Awesome
Conformalized Graph Neural Networks
This repository hosts the code base for the paper
Uncertainty Quantification over Graph with Conformalized Graph Neural Networks
Kexin Huang, Ying Jin, Emmanuel Candès, Jure Leskovec
NeurIPS 2023, Spotlight
Link to Paper
If you find this work useful, please consider cite:
@article{huang2023conformalized_gnn,
title={Uncertainty quantification over graph with conformalized graph neural networks},
author={Huang, Kexin and Jin, Ying and Candes, Emmanuel and Leskovec, Jure},
journal={NeurIPS},
year={2023}
}
Overview
Graph Neural Networks (GNNs) are powerful machine learning prediction models on graph-structured data. However, GNNs lack rigorous uncertainty estimates, limiting their reliable deployment in settings where the cost of errors is significant. We propose conformalized GNN (CF-GNN), extending conformal prediction (CP) to graph-based models for guaranteed uncertainty estimates. Given an entity in the graph, CF-GNN produces a prediction set/interval that provably contains the true label with pre-defined coverage probability (e.g.~90%).
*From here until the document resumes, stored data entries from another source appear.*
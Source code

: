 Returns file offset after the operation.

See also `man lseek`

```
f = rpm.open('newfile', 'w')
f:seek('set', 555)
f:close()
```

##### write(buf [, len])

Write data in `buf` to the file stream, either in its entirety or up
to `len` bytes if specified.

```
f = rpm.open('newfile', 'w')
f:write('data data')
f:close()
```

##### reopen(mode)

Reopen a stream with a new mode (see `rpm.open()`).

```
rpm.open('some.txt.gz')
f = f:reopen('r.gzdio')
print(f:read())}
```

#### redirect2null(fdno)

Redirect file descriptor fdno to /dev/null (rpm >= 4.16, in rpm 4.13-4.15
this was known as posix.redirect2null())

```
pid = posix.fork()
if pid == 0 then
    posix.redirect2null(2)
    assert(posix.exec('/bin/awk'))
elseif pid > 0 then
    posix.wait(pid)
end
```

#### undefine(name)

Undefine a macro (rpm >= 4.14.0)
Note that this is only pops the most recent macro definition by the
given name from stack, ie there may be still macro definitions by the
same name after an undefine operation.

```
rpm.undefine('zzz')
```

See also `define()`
We establish a permutation invariance condition that enables the validity of CP on graph data and provide an exact characterization of the test-time coverage. Besides valid coverage, it is crucial to reduce the prediction set size/interval length for practical use. We observe a key connection between non-conformity scores and network structures, which motivates us to develop a topology-aware output correction model that learns to update the prediction and produces more efficient prediction sets/intervals. Extensive experiments show that CF-GNN achieves any pre-defined target marginal coverage while significantly reducing the prediction set/interval size by up to 74% over the baselines. It also empirically achieves satisfactory conditional coverage over various raw and network features.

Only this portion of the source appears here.